Keywords: diabetic macular edema, macular thickness, optical coherence tomography, visual acuity
|How to cite this article:|
Ali OM, Saad MS, M. Hazem HA, Dawood MN. Optical coherence tomography patterns of diabetic macular edema and their correlation with visual acuity. J Curr Med Res Pract 2020;5:365-70
|How to cite this URL:|
Ali OM, Saad MS, M. Hazem HA, Dawood MN. Optical coherence tomography patterns of diabetic macular edema and their correlation with visual acuity. J Curr Med Res Pract [serial online] 2020 [cited 2020 Dec 1];5:365-70. Available from: http://www.jcmrp.eg.net/text.asp?2020/5/4/365/301043
| Introduction|| |
Diabetic macular edema (DME) is the greatest cause of loss of visual acuity in diabetes. Studying the history of DME shows that 24% of eyes with DME will lose at least three lines of vision within 3 years. DME may occur at any stage of diabetic retinopathy (DR), either mild, moderate, or severe nonproliferative DR, or at progressed stages of DR.

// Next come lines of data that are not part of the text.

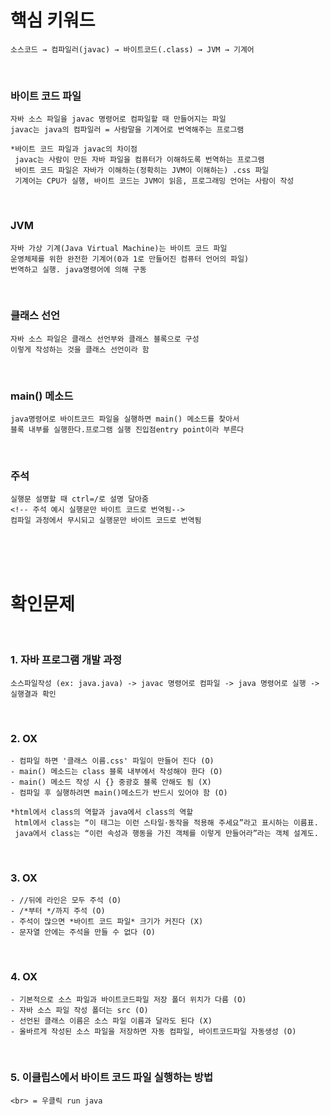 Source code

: # 핵심 키워드
    소스코드 → 컴파일러(javac) → 바이트코드(.class) → JVM → 기계어
<br>
        
    
### 바이트 코드 파일
    자바 소스 파일을 javac 명령어로 컴파일할 때 만들어지는 파일
    javac는 java의 컴파일러 = 사람말을 기계어로 번역해주는 프로그램

    *바이트 코드 파일과 javac의 차이점
     javac는 사람이 만든 자바 파일을 컴퓨터가 이해하도록 번역하는 프로그램
     바이트 코드 파일은 자바가 이해하는(정확히는 JVM이 이해하는) .css 파일
     기계어는 CPU가 실행, 바이트 코드는 JVM이 읽음, 프로그래밍 언어는 사람이 작성
<br>
         
### JVM
    자바 가상 기계(Java Virtual Machine)는 바이트 코드 파일
    운영체제를 위한 완전한 기계어(0과 1로 만들어진 컴퓨터 언어의 파일)
    번역하고 실행. java명령어에 의해 구동
<br>
        
### 클래스 선언
    자바 소스 파일은 클래스 선언부와 클래스 블록으로 구성
    이렇게 작성하는 것을 클래스 선언이라 함
<br>
        
### main() 메소드
    java명령어로 바이트코드 파일을 실행하면 main() 메소드를 찾아서
    블록 내부를 실행한다.프로그램 실행 진입점entry point이라 부른다
<br>

### 주석
    실행문 설명할 때 ctrl=/로 설명 달아줌
    <!-- 주석 예시 실행문만 바이트 코드로 번역됨-->
    컴파일 과정에서 무시되고 실행문만 바이트 코드로 번역됨


<br>
<br>
<br>


# 확인문제

<br>

### 1. 자바 프로그램 개발 과정<br>
    소스파일작성 (ex: java.java) -> javac 명령어로 컴파일 -> java 명령어로 실행 -> 실행결과 확인

<br>

### 2. OX
    - 컴파일 하면 '클래스 이름.css' 파일이 만들어 진다 (O)
    - main() 메소드는 class 블록 내부에서 작성해야 한다 (O)
    - main() 메소드 작성 시 {} 중광호 블록 안해도 됨 (X)
    - 컴파일 후 실행하려면 main()메소드가 반드시 있어야 함 (O)

    *html에서 class의 역할과 java에서 class의 역할
     html에서 class는 “이 태그는 이런 스타일·동작을 적용해 주세요”라고 표시하는 이름표.
     java에서 class는 “이런 속성과 행동을 가진 객체를 이렇게 만들어라”라는 객체 설계도.

<br>

### 3. OX
    - //뒤에 라인은 모두 주석 (O)
    - /*부터 */까지 주석 (O)
    - 주석이 많으면 *바이트 코드 파일* 크기가 커진다 (X)
    - 문자열 안에는 주석을 만들 수 없다 (O)

<br>

### 4. OX
    - 기본적으로 소스 파일과 바이트코드파일 저장 폴더 위치가 다름 (O)
    - 자바 소스 파일 작성 폴더는 src (O)
    - 선언된 클래스 이름은 소스 파일 이름과 달라도 된다 (X)
    - 올바르게 작성된 소스 파일을 저장하면 자동 컴파일, 바이트코드파일 자동생성 (O) 

<br>

### 5. 이클립스에서 바이트 코드 파일 실행하는 방법
    <br> = 우클릭 run java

Collection of subretinal and intraretinal fluid in the inner and outer plexiform layers is owing to dysfunction of outer and inner retinal barriers. Vascular endothelial growth factor plays the main role in disrupting the function of the inner blood retinal barrier.
In recent times, optical coherence tomography (OCT) had greatly altered the diagnosis and follow-up of DME. Most patients can accept OCT, as it is noninvasive. It gives dependable and objective cross-sectional images of the retina and the vitreoretinal interface and permits quantitative measurements of the thickness of the retina,.
According to OCT, four categories of DME were found:
- Diffuse DME (DRT): thickening of retina and light reflection weakening.
- Cystoid macular edema (CME): there is cystoid dark cavity.
- Serous sensory detachment DME [serous retinal detachment (SRD)].
- Vitreomacular interface abnormalities: there are incomplete or complete posterior vitreous detachment and ERM formation or vitreomacular traction or both.
| Patients and Methods|| |
This is a prospective observational study. OCT scans were done for 60 eyes of 36 diabetic patients in Assiut Diagnostic Eye centers (El Nour, EL Forsan, Tiba) during a period of 10 months (from May 2016 to March 2017).
Patients with diabetes mellitus with evidence of any stage DR clinically and with evidence of a macular edema involving center of the macula clinically or angiographically were included.
The following were the exclusion criteria:
- Eyes with marked media opacities were excluded (cataract, intravitreal hemorrhage, and corneal opacity).
- Eyes with diseases that affect vision such as ischemic maculopathy, glaucoma, retinal detachment, and optic nerve diseases.
- Other causes of macular edema such as age-related macular degeneration, retinal venous occlusion, hereditary disorders, and inflammatory eye diseases.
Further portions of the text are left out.